Ça recommence, l'État français, avec l'impartialité que nous lui connaissons, par l'intermédiaire de l'une de ses plus hautes administrations, le Conseil d'État, refuse la nationalité française pour défaut d'assimilation.
Le Monde écrit :
Le Conseil, il est vrai, s'en tient à une appréciation de principe : à ses yeux, la burqa est tout sauf un signe religieux banal, qui relèverait d'un simple choix privé ou de la liberté de conscience ; à ses yeux, c'est au contraire un symbole majeur pour les musulmans les plus militants et minoritaires, qui revendiquent une pratique extrême de leur religion. Un symbole de ségrégation entre les hommes et les femmes. Un symbole inacceptable du statut d'infériorité de la femme dans cette conception de l'islam. Comment lui donner tort ?
Décorticons cette appréciation de principe et donnons lui tort.

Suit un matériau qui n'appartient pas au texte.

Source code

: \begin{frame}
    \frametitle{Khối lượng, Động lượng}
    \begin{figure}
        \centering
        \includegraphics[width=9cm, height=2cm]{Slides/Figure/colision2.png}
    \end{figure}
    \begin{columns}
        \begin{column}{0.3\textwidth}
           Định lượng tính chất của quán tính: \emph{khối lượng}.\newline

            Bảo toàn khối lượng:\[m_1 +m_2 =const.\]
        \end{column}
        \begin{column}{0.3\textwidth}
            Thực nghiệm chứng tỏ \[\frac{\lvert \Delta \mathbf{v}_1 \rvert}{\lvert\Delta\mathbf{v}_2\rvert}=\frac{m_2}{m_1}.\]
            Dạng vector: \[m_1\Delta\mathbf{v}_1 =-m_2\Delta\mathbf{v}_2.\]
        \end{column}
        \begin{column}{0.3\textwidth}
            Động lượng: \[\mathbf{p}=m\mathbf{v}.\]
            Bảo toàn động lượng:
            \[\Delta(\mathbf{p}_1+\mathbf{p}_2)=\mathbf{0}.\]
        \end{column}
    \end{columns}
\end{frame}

L'État français, dans son appréciation, applique les principes du patriarcat romain qui nie la liberté de la femme. Le droit français est issu du droit romain et l'inconscient de la loi - que le Monde appelle ici pudiquement "appréciation" est fortement méditerranéen, machiste et antiféministe, autoritaire et antidémocratique, etc. « Soit obéissante aux désirs des hommes ». En l'occurence, les désirs des membres - en grande majorité masculins, a n'en pas douter - du Conseil d'État, est que la femme suive les canons occidentaux de la beauté - lesquels, martelés jour après jour par la pub, ne sont autre chose qu'une putisation de la femme-objet, lèvres pulpeuses entrouvertes pour une pipe, talons hauts pour freiner la fuite, jambes exhibées et gorge décolletée pour une consommation facilitée. Or, on l'oublie, le port du voile chez cette femme marocaine majeure relève d'un choix adulte et réfléchi.
Liberté de choix : État français 0 / Mme X. 1
Un symbole de la ségrégation entre hommes et femmes ? Elle a bon dos la déségrégation. L'État français s'est réveillé un peu tard (et dans son sommeil, son inconscient romain le titillait sans doute, avec un pater familias ayant droit de vie et de mort sur sa femme, ses enfants et ses esclaves), veut rattrapper le temps perdu et impose à droite et à gauche la déségrégation des filles et des garçons. Ça a commencé dans les écoles, ça continue au niveau du droit de vote, dans les quotas des listes électorales (aïe - pas si facile). Relisons La Domination masculine de Bourdieu et rappelons nous que la ségrégation des femmes à l'étage n-1 des strates du pouvoir est partout dans la société française. Agiter l'epouvantail du salafisme radical pour excuser le machisme judéochrétien, c'est un peu facile non ? J'ai du mal à comprendre en quoi, la ségrégation qui vérole la société et la loi française, peut-être un argument pour refuser à une femme la nationalité française...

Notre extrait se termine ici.